| EXERCISE OBJECTIVE |
Where a line of the data holds the word "werden", copy that line.

(Stored data)
◆ ◆ ◆

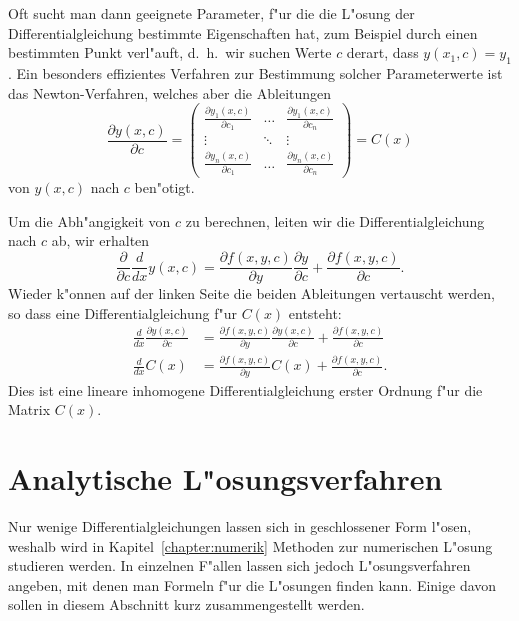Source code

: Oft sucht man dann geeignete Parameter, f"ur die die L"osung der
Differentialgleichung bestimmte Eigenschaften hat, zum Beispiel durch
einen bestimmten Punkt verl"auft, d.~h.~wir suchen Werte $c$ derart,
dass $y(x_1,c)=y_1$.
Ein besonders effizientes Verfahren zur Bestimmung solcher Parameterwerte
ist das Newton-Verfahren, welches aber die Ableitungen
%
\[
\frac{\partial y(x,c)}{\partial c}
=
\begin{pmatrix}
\displaystyle \frac{\partial y_1(x,c)}{\partial c_1}
	&\dots
		&\displaystyle \frac{\partial y_1(x,c)}{\partial c_n}\\
\vdots
	&\ddots
		&\vdots\\
\displaystyle \frac{\partial y_n(x,c)}{\partial c_1}
	&\dots
		&\displaystyle \frac{\partial y_n(x,c)}{\partial c_n}
\end{pmatrix}
=C(x)
\]
von $y(x,c)$ nach $c$ ben"otigt.

Um die Abh"angigkeit von $c$ zu berechnen, leiten wir die
Differentialgleichung nach $c$ ab, wir erhalten 
\[
\frac{\partial}{\partial c} \frac{d}{dx} y(x,c)
=
\frac{\partial f(x,y,c)}{\partial y}\frac{\partial y}{\partial c}
+
\frac{\partial f(x,y,c)}{\partial c}.
\]
Wieder k"onnen auf der linken Seite die beiden Ableitungen vertauscht
werden, so dass eine Differentialgleichung f"ur $C(x)$ entsteht:
\begin{align*}
\frac{d}{dx}\frac{\partial y(x,c)}{\partial c}
&=
\frac{\partial f(x,y,c)}{\partial y}\frac{\partial y(x,c)}{\partial c}
+
\frac{\partial f(x,y,c)}{\partial c}
\\
\frac{d}{dx}C(x)
&=
\frac{\partial f(x,y,c)}{\partial y}C(x)
+
\frac{\partial f(x,y,c)}{\partial c}.
\end{align*}
Dies ist eine lineare inhomogene Differentialgleichung erster Ordnung
f"ur die Matrix $C(x)$.

\section{Analytische L"osungsverfahren\label{section:analytischeverfahren}}
Nur wenige Differentialgleichungen lassen sich in geschlossener Form
%
l"osen, weshalb wird in Kapitel~\ref{chapter:numerik} Methoden zur
numerischen L"osung studieren werden.
In einzelnen F"allen lassen sich jedoch L"osungsverfahren angeben,
mit denen man Formeln f"ur die L"osungen finden kann.
Einige davon sollen in diesem Abschnitt kurz zusammengestellt werden.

◆ ◆ ◆

| TASK RESULT |
werden, so dass eine Differentialgleichung f"ur $C(x)$ entsteht:
numerischen L"osung studieren werden.
Einige davon sollen in diesem Abschnitt kurz zusammengestellt werden.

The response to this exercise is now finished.